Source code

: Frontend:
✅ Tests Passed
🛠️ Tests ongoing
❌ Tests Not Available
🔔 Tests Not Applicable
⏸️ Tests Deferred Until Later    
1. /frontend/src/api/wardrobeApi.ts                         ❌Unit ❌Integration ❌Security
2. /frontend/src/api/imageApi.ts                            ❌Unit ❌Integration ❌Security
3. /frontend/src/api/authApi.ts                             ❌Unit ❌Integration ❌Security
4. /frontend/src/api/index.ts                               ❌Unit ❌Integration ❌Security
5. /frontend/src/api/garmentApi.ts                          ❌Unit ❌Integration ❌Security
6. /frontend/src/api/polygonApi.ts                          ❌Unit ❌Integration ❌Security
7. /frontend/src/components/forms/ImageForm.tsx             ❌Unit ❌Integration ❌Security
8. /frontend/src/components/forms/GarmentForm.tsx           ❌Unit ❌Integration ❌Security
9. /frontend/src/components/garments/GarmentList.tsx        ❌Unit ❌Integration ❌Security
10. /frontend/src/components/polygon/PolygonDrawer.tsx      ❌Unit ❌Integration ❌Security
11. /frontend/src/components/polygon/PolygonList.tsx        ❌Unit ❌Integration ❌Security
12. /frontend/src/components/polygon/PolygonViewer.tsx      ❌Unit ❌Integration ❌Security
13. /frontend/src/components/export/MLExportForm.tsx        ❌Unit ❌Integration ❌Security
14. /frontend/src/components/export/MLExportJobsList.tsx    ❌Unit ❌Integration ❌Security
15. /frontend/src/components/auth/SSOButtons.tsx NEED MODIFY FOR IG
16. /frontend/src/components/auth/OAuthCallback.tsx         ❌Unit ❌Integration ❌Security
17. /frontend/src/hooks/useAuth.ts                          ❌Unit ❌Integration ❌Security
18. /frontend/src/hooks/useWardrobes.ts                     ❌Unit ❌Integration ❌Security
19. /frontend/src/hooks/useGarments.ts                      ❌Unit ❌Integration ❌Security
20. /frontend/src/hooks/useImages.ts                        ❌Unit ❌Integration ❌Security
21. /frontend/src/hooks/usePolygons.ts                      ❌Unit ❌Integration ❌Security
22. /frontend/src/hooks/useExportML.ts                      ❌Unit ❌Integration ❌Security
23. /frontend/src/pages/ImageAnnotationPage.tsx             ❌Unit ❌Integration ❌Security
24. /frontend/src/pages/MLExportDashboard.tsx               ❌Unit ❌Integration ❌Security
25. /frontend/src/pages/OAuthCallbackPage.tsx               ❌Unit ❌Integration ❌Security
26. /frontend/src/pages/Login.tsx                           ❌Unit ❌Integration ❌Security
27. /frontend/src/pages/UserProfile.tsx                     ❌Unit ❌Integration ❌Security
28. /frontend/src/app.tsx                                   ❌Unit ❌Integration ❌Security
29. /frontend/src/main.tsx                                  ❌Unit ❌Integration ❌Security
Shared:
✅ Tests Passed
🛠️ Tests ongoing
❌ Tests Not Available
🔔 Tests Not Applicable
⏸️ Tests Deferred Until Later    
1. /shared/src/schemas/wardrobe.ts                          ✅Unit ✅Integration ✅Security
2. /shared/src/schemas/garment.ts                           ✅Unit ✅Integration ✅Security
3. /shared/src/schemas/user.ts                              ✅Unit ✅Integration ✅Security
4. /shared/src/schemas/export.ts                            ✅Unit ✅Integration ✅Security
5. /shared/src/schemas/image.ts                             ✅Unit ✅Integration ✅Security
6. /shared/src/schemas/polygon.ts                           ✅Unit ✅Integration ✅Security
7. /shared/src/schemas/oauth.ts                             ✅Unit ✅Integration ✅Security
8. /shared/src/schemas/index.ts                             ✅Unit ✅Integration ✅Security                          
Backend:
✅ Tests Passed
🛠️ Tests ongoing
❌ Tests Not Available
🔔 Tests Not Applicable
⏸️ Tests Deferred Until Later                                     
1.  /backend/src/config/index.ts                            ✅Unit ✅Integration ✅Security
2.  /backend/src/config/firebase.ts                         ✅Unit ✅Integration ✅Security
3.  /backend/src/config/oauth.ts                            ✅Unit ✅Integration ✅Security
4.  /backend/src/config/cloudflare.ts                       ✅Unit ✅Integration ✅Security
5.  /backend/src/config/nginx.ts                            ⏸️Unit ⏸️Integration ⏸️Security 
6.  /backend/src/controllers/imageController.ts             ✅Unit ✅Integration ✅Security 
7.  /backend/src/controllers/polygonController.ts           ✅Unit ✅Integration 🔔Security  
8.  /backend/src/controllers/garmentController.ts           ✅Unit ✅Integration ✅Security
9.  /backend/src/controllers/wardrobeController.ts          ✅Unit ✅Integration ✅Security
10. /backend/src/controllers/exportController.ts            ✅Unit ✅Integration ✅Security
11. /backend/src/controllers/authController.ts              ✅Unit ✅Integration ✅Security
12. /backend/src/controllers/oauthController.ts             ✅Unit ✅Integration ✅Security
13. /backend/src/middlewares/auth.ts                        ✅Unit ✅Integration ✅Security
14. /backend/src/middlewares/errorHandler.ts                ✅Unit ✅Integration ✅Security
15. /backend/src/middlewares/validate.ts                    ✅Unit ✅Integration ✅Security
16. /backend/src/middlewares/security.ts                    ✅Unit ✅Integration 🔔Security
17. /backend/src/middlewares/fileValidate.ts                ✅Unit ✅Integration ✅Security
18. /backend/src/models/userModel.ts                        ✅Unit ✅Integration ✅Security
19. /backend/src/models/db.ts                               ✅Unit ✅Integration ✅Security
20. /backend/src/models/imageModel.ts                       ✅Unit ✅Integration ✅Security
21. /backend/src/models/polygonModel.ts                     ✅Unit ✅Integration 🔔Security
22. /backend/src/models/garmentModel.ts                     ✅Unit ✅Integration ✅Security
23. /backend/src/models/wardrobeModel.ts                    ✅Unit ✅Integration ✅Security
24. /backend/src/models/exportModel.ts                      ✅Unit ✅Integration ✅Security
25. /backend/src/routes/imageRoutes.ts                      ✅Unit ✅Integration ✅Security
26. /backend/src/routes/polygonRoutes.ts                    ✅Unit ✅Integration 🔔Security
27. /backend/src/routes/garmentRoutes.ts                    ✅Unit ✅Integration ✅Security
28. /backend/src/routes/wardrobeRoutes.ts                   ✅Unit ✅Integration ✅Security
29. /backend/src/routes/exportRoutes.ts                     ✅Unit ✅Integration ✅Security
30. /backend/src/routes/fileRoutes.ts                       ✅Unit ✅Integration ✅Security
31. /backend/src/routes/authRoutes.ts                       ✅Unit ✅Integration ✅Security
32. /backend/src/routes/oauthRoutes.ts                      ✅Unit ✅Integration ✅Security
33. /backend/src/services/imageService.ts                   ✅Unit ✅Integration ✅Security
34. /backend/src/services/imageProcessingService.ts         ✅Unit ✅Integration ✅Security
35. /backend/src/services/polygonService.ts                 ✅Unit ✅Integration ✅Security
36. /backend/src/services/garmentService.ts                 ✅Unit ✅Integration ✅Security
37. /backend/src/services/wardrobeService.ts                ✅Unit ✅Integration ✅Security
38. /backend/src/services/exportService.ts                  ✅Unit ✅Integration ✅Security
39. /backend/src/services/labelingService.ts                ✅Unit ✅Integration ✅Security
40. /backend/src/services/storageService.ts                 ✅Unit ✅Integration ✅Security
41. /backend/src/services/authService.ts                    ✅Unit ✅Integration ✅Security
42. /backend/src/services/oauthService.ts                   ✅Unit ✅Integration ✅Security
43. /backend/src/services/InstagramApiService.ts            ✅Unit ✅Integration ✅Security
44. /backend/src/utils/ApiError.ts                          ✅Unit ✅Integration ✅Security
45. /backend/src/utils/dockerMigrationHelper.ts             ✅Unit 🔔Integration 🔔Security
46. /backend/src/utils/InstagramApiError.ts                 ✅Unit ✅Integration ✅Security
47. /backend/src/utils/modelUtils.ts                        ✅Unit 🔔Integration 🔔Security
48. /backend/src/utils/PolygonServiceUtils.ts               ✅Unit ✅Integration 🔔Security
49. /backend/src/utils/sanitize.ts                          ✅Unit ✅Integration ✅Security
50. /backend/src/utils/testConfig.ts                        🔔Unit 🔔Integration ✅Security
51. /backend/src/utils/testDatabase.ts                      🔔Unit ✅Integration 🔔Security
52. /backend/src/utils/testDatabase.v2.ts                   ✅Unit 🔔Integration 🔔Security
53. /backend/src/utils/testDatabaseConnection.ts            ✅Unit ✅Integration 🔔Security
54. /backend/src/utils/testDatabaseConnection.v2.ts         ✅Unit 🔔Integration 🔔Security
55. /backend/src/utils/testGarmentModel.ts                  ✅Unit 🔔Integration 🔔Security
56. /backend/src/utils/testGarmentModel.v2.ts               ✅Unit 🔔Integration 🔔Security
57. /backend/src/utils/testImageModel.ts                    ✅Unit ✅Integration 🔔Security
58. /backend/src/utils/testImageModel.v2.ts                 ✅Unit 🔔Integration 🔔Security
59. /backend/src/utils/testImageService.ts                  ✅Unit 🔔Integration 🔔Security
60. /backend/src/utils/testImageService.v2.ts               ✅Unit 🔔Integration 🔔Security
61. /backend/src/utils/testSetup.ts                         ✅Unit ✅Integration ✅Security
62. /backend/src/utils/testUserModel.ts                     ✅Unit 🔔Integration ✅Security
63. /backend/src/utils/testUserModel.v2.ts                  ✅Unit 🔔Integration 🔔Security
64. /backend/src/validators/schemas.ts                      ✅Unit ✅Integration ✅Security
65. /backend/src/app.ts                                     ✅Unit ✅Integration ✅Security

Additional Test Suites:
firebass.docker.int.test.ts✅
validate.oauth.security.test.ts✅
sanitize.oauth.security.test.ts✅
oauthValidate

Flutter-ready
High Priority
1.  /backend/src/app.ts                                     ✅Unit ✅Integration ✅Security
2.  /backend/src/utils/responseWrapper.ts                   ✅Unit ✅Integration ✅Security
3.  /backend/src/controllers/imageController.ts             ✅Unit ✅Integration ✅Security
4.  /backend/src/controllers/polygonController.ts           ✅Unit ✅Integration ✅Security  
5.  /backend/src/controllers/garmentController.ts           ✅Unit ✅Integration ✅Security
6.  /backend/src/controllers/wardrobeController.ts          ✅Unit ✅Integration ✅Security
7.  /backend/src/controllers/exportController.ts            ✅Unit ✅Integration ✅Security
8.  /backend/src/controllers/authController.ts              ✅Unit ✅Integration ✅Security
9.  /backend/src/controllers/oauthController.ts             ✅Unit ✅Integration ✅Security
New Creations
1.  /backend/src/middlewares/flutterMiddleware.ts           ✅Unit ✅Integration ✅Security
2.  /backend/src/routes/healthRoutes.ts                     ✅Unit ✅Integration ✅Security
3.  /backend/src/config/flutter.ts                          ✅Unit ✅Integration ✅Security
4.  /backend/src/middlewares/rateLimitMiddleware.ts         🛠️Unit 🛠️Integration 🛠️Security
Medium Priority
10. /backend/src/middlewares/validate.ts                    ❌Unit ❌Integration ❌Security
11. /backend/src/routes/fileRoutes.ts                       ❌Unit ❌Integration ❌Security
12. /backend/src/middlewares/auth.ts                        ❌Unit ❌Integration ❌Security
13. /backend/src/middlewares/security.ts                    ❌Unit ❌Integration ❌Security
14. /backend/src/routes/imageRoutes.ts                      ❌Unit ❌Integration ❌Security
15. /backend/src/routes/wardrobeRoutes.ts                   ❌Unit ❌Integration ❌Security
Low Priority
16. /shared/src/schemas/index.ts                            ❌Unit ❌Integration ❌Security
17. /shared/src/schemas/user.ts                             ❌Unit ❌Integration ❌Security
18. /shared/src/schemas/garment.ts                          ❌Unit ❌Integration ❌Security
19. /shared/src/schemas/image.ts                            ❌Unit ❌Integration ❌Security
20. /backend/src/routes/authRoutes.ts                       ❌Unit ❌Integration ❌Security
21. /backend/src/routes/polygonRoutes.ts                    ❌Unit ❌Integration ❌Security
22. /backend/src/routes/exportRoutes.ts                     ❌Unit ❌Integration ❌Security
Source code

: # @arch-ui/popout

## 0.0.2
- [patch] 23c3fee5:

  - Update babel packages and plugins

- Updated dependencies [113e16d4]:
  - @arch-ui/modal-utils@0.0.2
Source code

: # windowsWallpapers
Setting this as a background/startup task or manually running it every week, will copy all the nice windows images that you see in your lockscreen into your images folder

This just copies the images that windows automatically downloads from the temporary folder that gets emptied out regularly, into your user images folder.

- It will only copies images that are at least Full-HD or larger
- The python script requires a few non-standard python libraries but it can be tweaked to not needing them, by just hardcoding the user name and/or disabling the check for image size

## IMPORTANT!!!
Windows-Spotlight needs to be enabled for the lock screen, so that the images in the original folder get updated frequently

------------------------------------------------

> _What to work on_: Collect from the data above every line that includes "folder".

> _Solved exercise_:
Setting this as a background/startup task or manually running it every week, will copy all the nice windows images that you see in your lockscreen into your images folder
This just copies the images that windows automatically downloads from the temporary folder that gets emptied out regularly, into your user images folder.
Windows-Spotlight needs to be enabled for the lock screen, so that the images in the original folder get updated frequently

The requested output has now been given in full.